Work task –
From the line containing "- **Collaboration**: Multi-user" through the last line of the data, return those lines exactly as written and nothing more.

Records for this task –

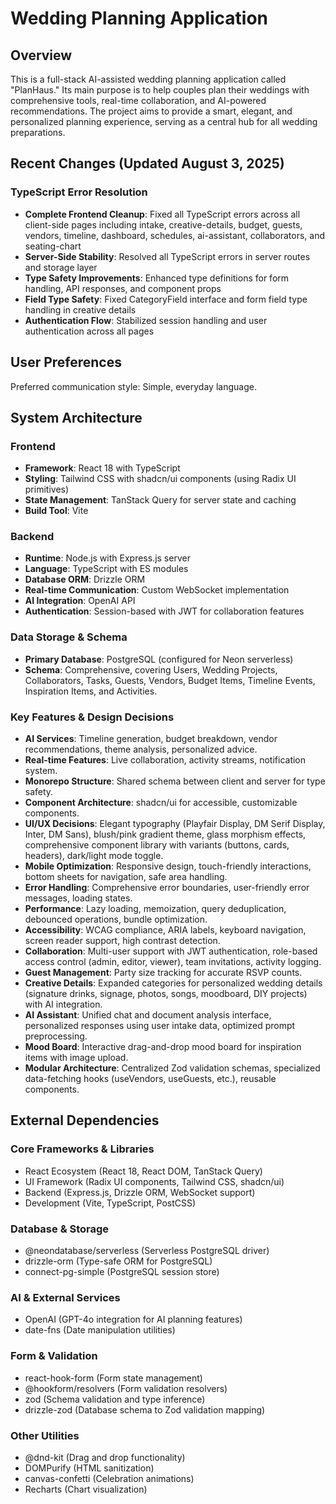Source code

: # Wedding Planning Application

## Overview

This is a full-stack AI-assisted wedding planning application called "PlanHaus." Its main purpose is to help couples plan their weddings with comprehensive tools, real-time collaboration, and AI-powered recommendations. The project aims to provide a smart, elegant, and personalized planning experience, serving as a central hub for all wedding preparations.

## Recent Changes (Updated August 3, 2025)

### TypeScript Error Resolution
- **Complete Frontend Cleanup**: Fixed all TypeScript errors across all client-side pages including intake, creative-details, budget, guests, vendors, timeline, dashboard, schedules, ai-assistant, collaborators, and seating-chart
- **Server-Side Stability**: Resolved all TypeScript errors in server routes and storage layer
- **Type Safety Improvements**: Enhanced type definitions for form handling, API responses, and component props
- **Field Type Safety**: Fixed CategoryField interface and form field type handling in creative details
- **Authentication Flow**: Stabilized session handling and user authentication across all pages

## User Preferences

Preferred communication style: Simple, everyday language.

## System Architecture

### Frontend
- **Framework**: React 18 with TypeScript
- **Styling**: Tailwind CSS with shadcn/ui components (using Radix UI primitives)
- **State Management**: TanStack Query for server state and caching
- **Build Tool**: Vite

### Backend
- **Runtime**: Node.js with Express.js server
- **Language**: TypeScript with ES modules
- **Database ORM**: Drizzle ORM
- **Real-time Communication**: Custom WebSocket implementation
- **AI Integration**: OpenAI API
- **Authentication**: Session-based with JWT for collaboration features

### Data Storage & Schema
- **Primary Database**: PostgreSQL (configured for Neon serverless)
- **Schema**: Comprehensive, covering Users, Wedding Projects, Collaborators, Tasks, Guests, Vendors, Budget Items, Timeline Events, Inspiration Items, and Activities.

### Key Features & Design Decisions
- **AI Services**: Timeline generation, budget breakdown, vendor recommendations, theme analysis, personalized advice.
- **Real-time Features**: Live collaboration, activity streams, notification system.
- **Monorepo Structure**: Shared schema between client and server for type safety.
- **Component Architecture**: shadcn/ui for accessible, customizable components.
- **UI/UX Decisions**: Elegant typography (Playfair Display, DM Serif Display, Inter, DM Sans), blush/pink gradient theme, glass morphism effects, comprehensive component library with variants (buttons, cards, headers), dark/light mode toggle.
- **Mobile Optimization**: Responsive design, touch-friendly interactions, bottom sheets for navigation, safe area handling.
- **Error Handling**: Comprehensive error boundaries, user-friendly error messages, loading states.
- **Performance**: Lazy loading, memoization, query deduplication, debounced operations, bundle optimization.
- **Accessibility**: WCAG compliance, ARIA labels, keyboard navigation, screen reader support, high contrast detection.
- **Collaboration**: Multi-user support with JWT authentication, role-based access control (admin, editor, viewer), team invitations, activity logging.
- **Guest Management**: Party size tracking for accurate RSVP counts.
- **Creative Details**: Expanded categories for personalized wedding details (signature drinks, signage, photos, songs, moodboard, DIY projects) with AI integration.
- **AI Assistant**: Unified chat and document analysis interface, personalized responses using user intake data, optimized prompt preprocessing.
- **Mood Board**: Interactive drag-and-drop mood board for inspiration items with image upload.
- **Modular Architecture**: Centralized Zod validation schemas, specialized data-fetching hooks (useVendors, useGuests, etc.), reusable components.

## External Dependencies

### Core Frameworks & Libraries
- React Ecosystem (React 18, React DOM, TanStack Query)
- UI Framework (Radix UI components, Tailwind CSS, shadcn/ui)
- Backend (Express.js, Drizzle ORM, WebSocket support)
- Development (Vite, TypeScript, PostCSS)

### Database & Storage
- @neondatabase/serverless (Serverless PostgreSQL driver)
- drizzle-orm (Type-safe ORM for PostgreSQL)
- connect-pg-simple (PostgreSQL session store)

### AI & External Services
- OpenAI (GPT-4o integration for AI planning features)
- date-fns (Date manipulation utilities)

### Form & Validation
- react-hook-form (Form state management)
- @hookform/resolvers (Form validation resolvers)
- zod (Schema validation and type inference)
- drizzle-zod (Database schema to Zod validation mapping)

### Other Utilities
- @dnd-kit (Drag and drop functionality)
- DOMPurify (HTML sanitization)
- canvas-confetti (Celebration animations)
- Recharts (Chart visualization)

Solution for this exercise –
- **Collaboration**: Multi-user support with JWT authentication, role-based access control (admin, editor, viewer), team invitations, activity logging.
- **Guest Management**: Party size tracking for accurate RSVP counts.
- **Creative Details**: Expanded categories for personalized wedding details (signature drinks, signage, photos, songs, moodboard, DIY projects) with AI integration.
- **AI Assistant**: Unified chat and document analysis interface, personalized responses using user intake data, optimized prompt preprocessing.
- **Mood Board**: Interactive drag-and-drop mood board for inspiration items with image upload.
- **Modular Architecture**: Centralized Zod validation schemas, specialized data-fetching hooks (useVendors, useGuests, etc.), reusable components.

## External Dependencies

### Core Frameworks & Libraries
- React Ecosystem (React 18, React DOM, TanStack Query)
- UI Framework (Radix UI components, Tailwind CSS, shadcn/ui)
- Backend (Express.js, Drizzle ORM, WebSocket support)
- Development (Vite, TypeScript, PostCSS)

### Database & Storage
- @neondatabase/serverless (Serverless PostgreSQL driver)
- drizzle-orm (Type-safe ORM for PostgreSQL)
- connect-pg-simple (PostgreSQL session store)

### AI & External Services
- OpenAI (GPT-4o integration for AI planning features)
- date-fns (Date manipulation utilities)

### Form & Validation
- react-hook-form (Form state management)
- @hookform/resolvers (Form validation resolvers)
- zod (Schema validation and type inference)
- drizzle-zod (Database schema to Zod validation mapping)

### Other Utilities
- @dnd-kit (Drag and drop functionality)
- DOMPurify (HTML sanitization)
- canvas-confetti (Celebration animations)
- Recharts (Chart visualization)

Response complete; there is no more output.